If I can lighten the load a little then I am almost sure it can be done, especially if I get one with a cart built into the back.


----------



## notOK (Aug 1, 2014)

Why a bike with an aftermarket motor, opposed to just getting a moped or dirtbike or whatever? The ability to pedal should you choose? There's few things in this world that flat out can't be done, it's just a matter of working out the logistics, is all. 

Do you plan on doing extensive mountain biking, like on trails and whatnot? Could you perhaps have a high-backed seat on which to lean back & to which you could strap your pack and thereby eliminate the need for the cart altogether?

Also, gasoline is lighter than h2o, it's like 3/4 the weight, 6 lbs and small change.


----------



## urchin (Aug 1, 2014)

We planned to have it now, she can't get a licence at the moment, and we wanted to take it with us on the road. 

We won't go down trails or anything, at least not while going somewhere.
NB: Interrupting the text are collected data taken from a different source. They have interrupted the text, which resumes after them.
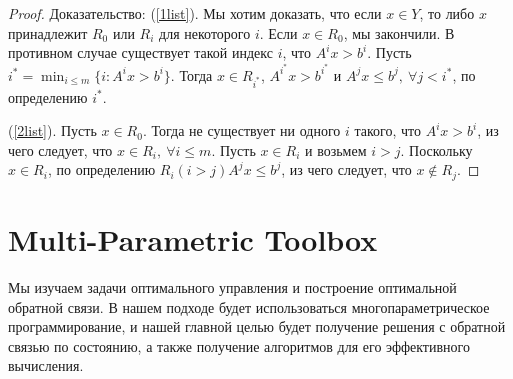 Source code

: \begin{proof}
    Доказательство: 
    (\ref{1list}). Мы хотим доказать, что если $x \in Y$, то либо $x$ принадлежит $R_0$ или $R_i$ для некоторого $i$. Если $x \in R_0$, мы закончили. В противном случае существует такой индекс $i$, что $A^{i} x > b^i$. Пусть $i^* = \min_{i \leq m} \{ i: A^{i}x > b^{i} \}$. Тогда $x \in R_{i^*}$, $A^{i^{*}} x > b^{i^{*}}$ и $A^{j} x \leq b^{j},\ \forall j < i^*$, по определению $i^*$.
    
    (\ref{2list}). Пусть $x \in R_0.$ Тогда не существует ни одного $i$ такого, что $A^{i} x > b^i$, из чего следует, что $x \in R_i,\  \forall i \leq m$. Пусть $x \in R_i$ и возьмем $i > j$. Поскольку $x \in R_i$, по определению $R_{i} (i > j) A^{j}x \leq b^j$, из чего следует, что $x \not \in R_j$.    
\end{proof}






\section{Multi-Parametric Toolbox}\label{2sec:problem-formulation}

Мы изучаем задачи оптимального управления и построение оптимальной обратной связи. В нашем подходе будет использоваться многопараметрическое программирование, и нашей главной целью будет получение решения с обратной связью по состоянию, а также получение алгоритмов для его эффективного вычисления.

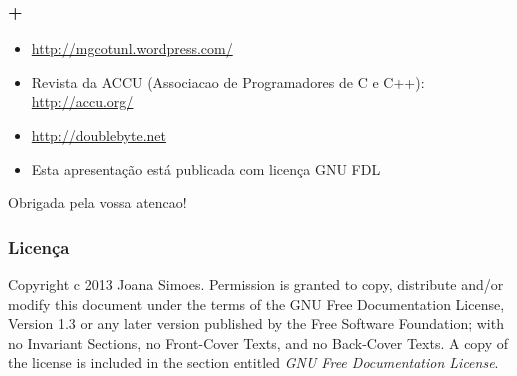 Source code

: \documentclass[hyperref={pdfpagelabels=true}]{beamer}
\begin{document}
\begin{frame}
\frametitle{+}

\begin{itemize}
\item<1-> \url{http://mgcotunl.wordpress.com/}
\item<1-> Revista da ACCU (Associacao de Programadores de C e C++): \url{http://accu.org/}
\item<1-> \url{http://doublebyte.net}
\item<1-> Esta apresenta\c{c}\~{a}o est\'{a} publicada com licen\c{c}a GNU FDL
\end{itemize}
\pause
\vspace{1cm}
\huge
Obrigada pela vossa atencao!
\end{frame}

\begin{frame}
\frametitle{Licen\c{c}a}
Copyright c 2013 Joana Simoes. Permission is granted
to copy, distribute and/or modify this document under
the terms of the GNU Free Documentation License,
Version 1.3 or any later version published by the Free
Software Foundation; with no Invariant Sections, no
Front-Cover Texts, and no Back-Cover Texts. A copy of
the license is included in the section entitled \textit{GNU Free
Documentation License}.
\end{frame}


\end{document}
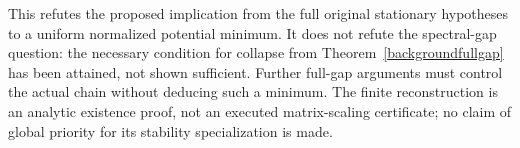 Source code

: This refutes the proposed implication from the full original stationary
hypotheses to a uniform normalized potential minimum. It does not
refute the spectral-gap question: the necessary condition for collapse
from Theorem~\ref{backgroundfullgap} has been attained, not shown
sufficient. Further full-gap arguments must control the actual chain
without deducing such a minimum. The finite reconstruction is an
analytic existence proof, not an executed matrix-scaling certificate;
no claim of global priority for its stability specialization is made.
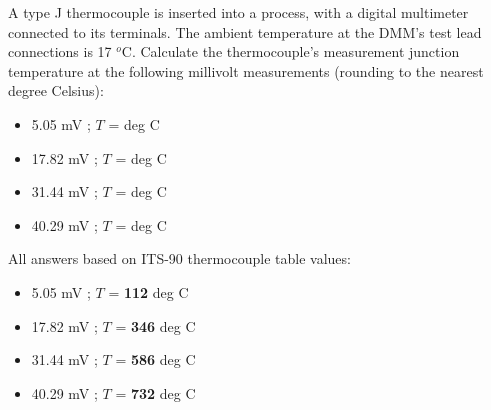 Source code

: 

A type J thermocouple is inserted into a process, with a digital multimeter connected to its terminals.  The ambient temperature at the DMM's test lead connections is 17 $^{o}$C.  Calculate the thermocouple's measurement junction temperature at the following millivolt measurements (rounding to the nearest degree Celsius):

\begin{itemize}
\item{} 5.05 mV ; $T$ = \underbar{\hskip 50pt} deg C
\vskip 10pt
\item{} 17.82 mV ; $T$ = \underbar{\hskip 50pt} deg C 
\vskip 10pt
\item{} 31.44 mV ; $T$ = \underbar{\hskip 50pt} deg C
\vskip 10pt
\item{} 40.29 mV ; $T$ = \underbar{\hskip 50pt} deg C 
\end{itemize}







All answers based on ITS-90 thermocouple table values:

\begin{itemize}
\item{} 5.05 mV ; $T$ = {\bf 112} deg C
\vskip 10pt
\item{} 17.82 mV ; $T$ = {\bf 346} deg C 
\vskip 10pt
\item{} 31.44 mV ; $T$ = {\bf 586} deg C
\vskip 10pt
\item{} 40.29 mV ; $T$ = {\bf 732} deg C 
\end{itemize}










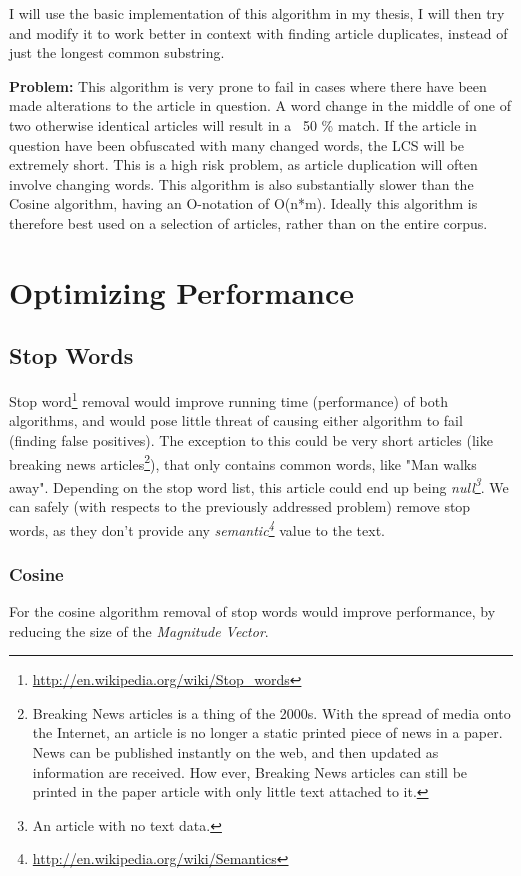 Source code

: I will use the basic implementation of this algorithm in my thesis, I will then try and modify it to work better in context with finding article duplicates, instead of just the longest common substring.

\textbf{Problem:} This algorithm is very prone to fail in cases where there have been made alterations to the article in question. A word change in the middle of one of two otherwise identical articles will result in a ~50 \% match. If the article in question have been obfuscated with many changed words, the LCS will be extremely short. This is a high risk problem, as article duplication will often involve changing words. This algorithm is also substantially slower than the Cosine algorithm, having an O-notation of O(n*m). Ideally this algorithm is therefore best used on a selection of articles, rather than on the entire corpus.


\section{Optimizing Performance}
\subsection{Stop Words}
Stop word\footnote{\url{http://en.wikipedia.org/wiki/Stop_words}} removal would improve running time (performance) of both algorithms, and would pose little threat of causing either algorithm to fail (finding false positives). The exception to this could be very short articles (like breaking news articles\footnote{Breaking News articles is a thing of the 2000s. With the spread of media onto the Internet, an article is no longer a static printed piece of news in a paper. News can be published instantly on the web, and then updated as information are received. How ever, Breaking News articles can still be printed in the paper article with only little text attached to it.}), that only contains common words, like "Man walks away". Depending on the stop word list, this article could end up being \textit{null\footnote{An article with no text data.}}.
We can safely (with respects to the previously addressed problem) remove stop words, as they don't provide any \textit{semantic\footnote{\url{http://en.wikipedia.org/wiki/Semantics}}} value to the text.

\subsubsection{Cosine}
For the cosine algorithm removal of stop words would improve performance, by reducing the size of the \textit{Magnitude Vector}. 


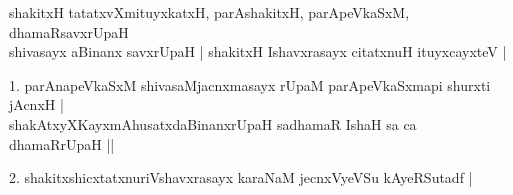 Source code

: \begin{entry}
\end{entry}

\begin{entry}
\gl{}
\info{}{}{}{}
\begin{shl}
shakitxH tatatxvXmituyxkatxH, parAshakitxH, parApeVkaSxM, dhamaRsavxrUpaH\\
shivasayx aBinanx savxrUpaH | shakitxH Ishavxrasayx citatxnuH ituyxcayxteV |
\end{shl}
\begin{shl}
1. parAnapeVkaSxM shivasaMjacnxmasayx rUpaM parApeVkaSxmapi shurxti jAcnxH |\\
shakAtxyXKayxmAhusatxdaBinanxrUpaH sadhamaR IshaH sa ca dhamaRrUpaH ||
\end{shl}
\begin{shl}
2. shakitxshicxtatxnuriVshavxrasayx karaNaM jecnxVyeVSu kAyeRSutadf |
\end{shl}
\end{entry}

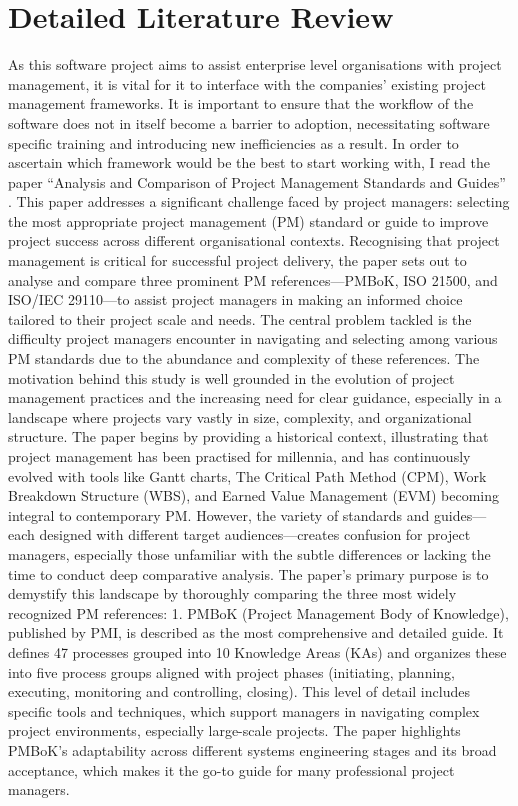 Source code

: \documentclass{report}
\begin{document}
\chapter{Detailed Literature Review}
As this software project aims to assist enterprise level organisations with project management, it is vital for it to interface with the companies’ existing project management frameworks. It is  important to ensure that the workflow of the software does not in itself become a barrier to adoption, necessitating software specific training and introducing new inefficiencies as a result. 
In order to ascertain which framework would be the best to start working with, I read the paper “Analysis and Comparison of Project Management Standards and Guides” \parencite{xueAnalysisComparisonProject}. This paper addresses a significant challenge faced by project managers: selecting the most appropriate project management (PM) standard or guide to improve project success across different organisational contexts. Recognising that project management is critical for successful project delivery, the paper sets out to analyse and compare three prominent PM references—PMBoK, ISO 21500, and ISO/IEC 29110—to assist project managers in making an informed choice tailored to their project scale and needs. The central problem tackled is the difficulty project managers encounter in navigating and selecting among various PM standards due to the abundance and complexity of these references.
The motivation behind this study is well grounded in the evolution of project management practices and the increasing need for clear guidance, especially in a landscape where projects vary vastly in size, complexity, and organizational structure. The paper begins by providing a historical context, illustrating that project management has been practised for millennia, and has continuously evolved with tools like Gantt charts, The Critical Path Method (CPM), Work Breakdown Structure (WBS), and Earned Value Management (EVM) becoming integral to contemporary PM. However, the variety of standards and guides—each designed with different target audiences—creates confusion for project managers, especially those unfamiliar with the subtle differences or lacking the time to conduct deep comparative analysis.
The paper’s primary purpose is to demystify this landscape by thoroughly comparing the three most widely recognized PM references:
    1. PMBoK (Project Management Body of Knowledge), published by PMI, is described as the most comprehensive and detailed guide. It defines 47 processes grouped into 10 Knowledge Areas (KAs) and organizes these into five process groups aligned with project phases (initiating, planning, executing, monitoring and controlling, closing). This level of detail includes specific tools and techniques, which support managers in navigating complex project environments, especially large-scale projects. The paper highlights PMBoK’s adaptability across different systems engineering stages and its broad acceptance, which makes it the go-to guide for many professional project managers.
\end{document}
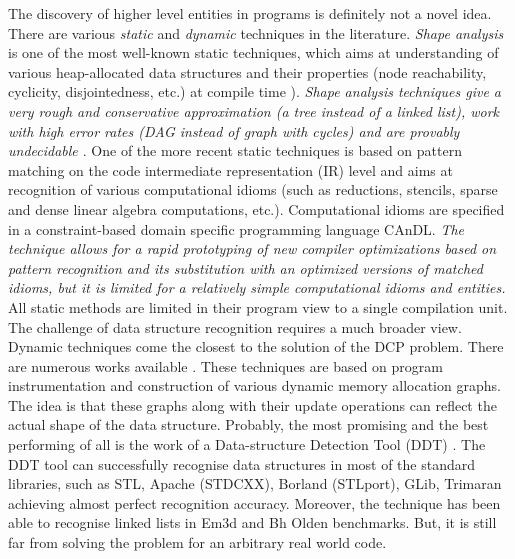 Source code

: \begin{description}[style=unboxed,leftmargin=0cm]
\item[\textit{Limitations of "The state of the art" work}] The discovery of higher level entities in programs is definitely not a novel idea. There are various \textit{static} and \textit{dynamic} techniques in the literature. \textit{Shape analysis} is one of the most well-known static techniques, which aims at understanding of various heap-allocated data structures and their properties (node reachability, cyclicity, disjointedness, etc.) at compile time \cite{Ghiya:1996:TDC:237721.237724}\cite{Sagiv:1999:PSA:292540.292552}\cite{Wilhelm:2000:SA:647476.760384}). \textit{Shape analysis techniques give a very rough and conservative approximation (a \textit{tree} instead of a \textit{linked list}), work with high error rates (\textit{DAG} instead of \textit{graph with cycles}) and are provably undecidable \cite{Muchnick:1998:ACD:286076}}. One of the more recent static techniques is based on pattern matching on the code intermediate representation (IR) level and aims at recognition of various computational idioms (such as reductions, stencils, sparse and dense linear algebra computations, etc.)\cite{Ginsbach:2017:DEG:3049832.3049862}\cite{Ginsbach:2018:CDS:3178372.3179515}\cite{Ginsbach:2018:AML:3296957.3173182}. Computational idioms are specified in a constraint-based domain specific programming language CAnDL. \textit{The technique allows for a rapid prototyping of new compiler optimizations based on pattern recognition and its substitution with an optimized versions of matched idioms, but it is limited for a relatively simple computational idioms and entities.} All static methods are limited in their program view to a single compilation unit. The challenge of data structure recognition requires a much broader view. Dynamic techniques come the closest to the solution of the DCP problem. There are numerous works available \cite{Haller:2016:SDS:2938006.2938029}\cite{Rupprecht:2017:DID:3155562.3155607}. These techniques are based on program instrumentation and construction of various dynamic memory allocation graphs. The idea is that these graphs along with their update operations can reflect the actual shape of the data structure. Probably, the most promising and the best performing of all is the work of a Data-structure Detection Tool (DDT) \cite{1669122}. The DDT tool can successfully recognise data structures in most of the standard libraries, such as STL, Apache (STDCXX), Borland (STLport), GLib, Trimaran achieving almost perfect recognition accuracy. Moreover, the technique has been able to recognise linked lists in Em3d and Bh Olden benchmarks. But, it is still far from solving the problem for an arbitrary real world code.

\end{description}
Once we camp at a place then maybe. 

We would love to have a recumbent bike but right now we can't.


----------



## creature (Sep 8, 2014)

"ttyIsland Hopper" folding bikes.. the "Mariner" is a 20" model with a Honda GX35 single cylinder 4 stroke.. runs about $700, new..
I got one used in NM for $200, but the carb needs a gasket.. I'll be replacing her when she pops out of the sky, though I could order her, if i liked..
we'll see.. ( http://www.motorizedfoldupbikes.com/ )
The engine configuration is a frame motor mount with a horizontal friction drive bar.
This makes the motor removable (pretty damn easy!!), without any changes to the gear & chain assembly..

I imagine a friction drive results in special considerations to the tires..
The one on this puppy are smooth, & clearly non-terrain, but they also are built like hell.. i'm guessing they have aramid walls..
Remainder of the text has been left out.